Me gustaría abordar brevemente un punto que ya ha suscitado muchas preguntas, pero sobre el que no podemos decir mucho: el cuerpo del Señor en resurrecciónEn primer lugar, hay que señalar que no hay una diferencia completa entre el cuerpo del Señor Jesús en resurrección que él poseía y el que ahora posee. Es de otra naturaleza, de un tipo superior, sin duda, pero no es completamente diferente. Porque cuando las mujeres entraron en el sepulcro, «no hallaron el cuerpo del Señor Jesús» (Lucas 24:3). ¿Por qué no? Porque el Señor Jesús había resucitado en ese cuerpo. «¿Por qué buscáis entre los muertos al que vive? No está aquí, sino que ha resucitado», dijeron los ángeles. Se trata, por tanto, del mismo cuerpo humano que, sin embargo, sufrió una transformación, inimaginable para nosotros, en la resurrección.

Esto es lo que aprendemos aquí en Juan 20: con este cuerpo resucitado, el Señor podía atravesar puertas cerradas sin que un ángel tuviera que abrirlas, como sucedió más tarde con Pedro (Hec. 5:19; 12:10). Aquí no ocurrió tal milagro, pero aprendemos algo sobre la capacidad sobrenatural que posee el cuerpo resucitado.
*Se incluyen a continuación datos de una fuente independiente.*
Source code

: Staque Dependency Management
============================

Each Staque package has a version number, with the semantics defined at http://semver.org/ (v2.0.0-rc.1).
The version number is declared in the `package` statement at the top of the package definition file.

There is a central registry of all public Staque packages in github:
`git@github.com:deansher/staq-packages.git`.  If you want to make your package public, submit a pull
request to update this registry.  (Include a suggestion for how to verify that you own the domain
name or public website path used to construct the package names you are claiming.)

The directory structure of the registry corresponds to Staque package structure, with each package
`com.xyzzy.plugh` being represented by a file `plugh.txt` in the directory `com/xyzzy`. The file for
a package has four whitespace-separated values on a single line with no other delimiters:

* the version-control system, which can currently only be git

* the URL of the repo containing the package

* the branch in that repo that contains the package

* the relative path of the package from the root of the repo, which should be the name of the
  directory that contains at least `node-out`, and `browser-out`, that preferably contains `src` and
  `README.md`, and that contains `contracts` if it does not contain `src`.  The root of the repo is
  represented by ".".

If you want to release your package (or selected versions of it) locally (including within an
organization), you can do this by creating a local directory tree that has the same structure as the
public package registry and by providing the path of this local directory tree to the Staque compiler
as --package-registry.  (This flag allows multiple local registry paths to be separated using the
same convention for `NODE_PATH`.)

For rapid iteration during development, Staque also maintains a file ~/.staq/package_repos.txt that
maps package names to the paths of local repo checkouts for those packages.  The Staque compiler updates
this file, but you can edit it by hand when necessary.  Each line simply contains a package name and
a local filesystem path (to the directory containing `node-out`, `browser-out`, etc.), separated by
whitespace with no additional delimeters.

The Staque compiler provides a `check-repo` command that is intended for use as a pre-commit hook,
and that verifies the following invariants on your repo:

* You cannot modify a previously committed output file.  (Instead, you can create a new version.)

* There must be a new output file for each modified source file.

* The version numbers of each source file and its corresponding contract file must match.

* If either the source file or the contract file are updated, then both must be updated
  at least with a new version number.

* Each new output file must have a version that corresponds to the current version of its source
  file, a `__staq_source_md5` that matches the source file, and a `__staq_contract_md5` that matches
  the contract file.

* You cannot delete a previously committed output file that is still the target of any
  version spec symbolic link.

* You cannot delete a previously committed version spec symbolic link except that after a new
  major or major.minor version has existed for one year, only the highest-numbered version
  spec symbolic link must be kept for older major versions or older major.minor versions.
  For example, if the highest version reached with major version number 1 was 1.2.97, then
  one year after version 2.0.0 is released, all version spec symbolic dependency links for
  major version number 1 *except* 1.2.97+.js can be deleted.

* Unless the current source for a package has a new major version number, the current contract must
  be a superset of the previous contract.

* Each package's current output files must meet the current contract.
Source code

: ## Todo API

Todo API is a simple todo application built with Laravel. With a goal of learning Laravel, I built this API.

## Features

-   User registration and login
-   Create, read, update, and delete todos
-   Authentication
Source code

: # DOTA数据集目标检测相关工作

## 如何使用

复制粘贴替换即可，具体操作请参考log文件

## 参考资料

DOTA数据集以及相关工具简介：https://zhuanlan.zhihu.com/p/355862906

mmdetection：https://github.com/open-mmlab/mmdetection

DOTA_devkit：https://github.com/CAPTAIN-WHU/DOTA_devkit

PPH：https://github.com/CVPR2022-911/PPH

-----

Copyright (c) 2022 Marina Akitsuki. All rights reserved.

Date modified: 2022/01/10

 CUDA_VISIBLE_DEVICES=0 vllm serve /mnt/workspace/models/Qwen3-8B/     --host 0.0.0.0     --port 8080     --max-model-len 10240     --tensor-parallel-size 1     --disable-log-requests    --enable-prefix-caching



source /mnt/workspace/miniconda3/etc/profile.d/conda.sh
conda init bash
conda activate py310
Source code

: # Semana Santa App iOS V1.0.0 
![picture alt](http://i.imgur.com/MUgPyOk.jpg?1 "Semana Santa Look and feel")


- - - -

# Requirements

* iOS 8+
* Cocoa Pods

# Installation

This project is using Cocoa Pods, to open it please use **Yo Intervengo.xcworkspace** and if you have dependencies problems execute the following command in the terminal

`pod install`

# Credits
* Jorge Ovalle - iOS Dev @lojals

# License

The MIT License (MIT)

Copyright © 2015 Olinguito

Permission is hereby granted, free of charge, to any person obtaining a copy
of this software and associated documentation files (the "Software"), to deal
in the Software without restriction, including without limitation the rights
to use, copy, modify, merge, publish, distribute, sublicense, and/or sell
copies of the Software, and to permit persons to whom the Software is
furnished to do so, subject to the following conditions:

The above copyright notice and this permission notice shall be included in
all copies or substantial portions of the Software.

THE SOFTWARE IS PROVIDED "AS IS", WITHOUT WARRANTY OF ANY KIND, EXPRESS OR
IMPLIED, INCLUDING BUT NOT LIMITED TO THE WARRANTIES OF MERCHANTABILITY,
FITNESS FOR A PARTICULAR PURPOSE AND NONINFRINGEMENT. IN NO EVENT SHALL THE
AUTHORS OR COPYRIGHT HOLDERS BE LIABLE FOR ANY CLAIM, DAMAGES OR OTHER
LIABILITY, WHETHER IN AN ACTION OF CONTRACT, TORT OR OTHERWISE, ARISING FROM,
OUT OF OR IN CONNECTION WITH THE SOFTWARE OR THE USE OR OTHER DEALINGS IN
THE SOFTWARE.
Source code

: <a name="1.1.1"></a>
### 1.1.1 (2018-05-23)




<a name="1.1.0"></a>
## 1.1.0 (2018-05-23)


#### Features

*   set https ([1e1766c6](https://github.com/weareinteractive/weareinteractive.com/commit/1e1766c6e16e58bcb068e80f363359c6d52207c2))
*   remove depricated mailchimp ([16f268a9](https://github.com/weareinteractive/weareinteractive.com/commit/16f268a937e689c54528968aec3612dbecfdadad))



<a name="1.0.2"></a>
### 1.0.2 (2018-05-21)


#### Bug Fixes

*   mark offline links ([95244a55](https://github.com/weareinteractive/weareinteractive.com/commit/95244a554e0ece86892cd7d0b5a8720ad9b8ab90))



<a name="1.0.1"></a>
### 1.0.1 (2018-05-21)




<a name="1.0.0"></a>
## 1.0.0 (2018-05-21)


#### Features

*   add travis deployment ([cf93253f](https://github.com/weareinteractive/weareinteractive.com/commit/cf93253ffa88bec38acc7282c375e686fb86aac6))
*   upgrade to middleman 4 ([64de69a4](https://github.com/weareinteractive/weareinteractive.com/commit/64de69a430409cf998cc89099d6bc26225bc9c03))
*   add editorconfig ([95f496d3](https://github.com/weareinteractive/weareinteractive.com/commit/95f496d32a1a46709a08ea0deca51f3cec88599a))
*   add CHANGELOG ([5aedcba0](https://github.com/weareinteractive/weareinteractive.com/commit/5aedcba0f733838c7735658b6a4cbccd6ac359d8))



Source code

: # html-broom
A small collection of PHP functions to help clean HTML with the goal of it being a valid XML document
El cuerpo resucitado es un milagro en sí mismo, y no podemos decir más de lo que dice la Escritura.

Aunque se trataba de un cuerpo humano real, un cuerpo material que se podía tocar, hecho de carne y hueso (Lucas 24:39; no de «carne y sangre», 1 Cor. 15:50) y que llevaba las marcas de sus sufrimientos, era también un cuerpo espiritual que no estaba sujeto a las leyes físicas de la primera creación, de modo que con ese cuerpo el Señor podía atravesar puertas cerradas, aparecer en ese cuerpo y luego desaparecer: «Pero él… se hizo invisible» (Lucas 24:31). Fue en ese cuerpo que los discípulos finalmente lo vieron ascender al cielo, lo vieron elevarse hasta que una nube lo ocultó de sus ojos (Hec. 1:9). Ahora, el Señor Jesús está glorificado a la diestra de la majestad en lo alto, pero está allí con su cuerpo humano, con «su cuerpo de gloria» [o «cuerpo de su gloria»], sobre cuya constitución, sin embargo, la Escritura no nos dice nada.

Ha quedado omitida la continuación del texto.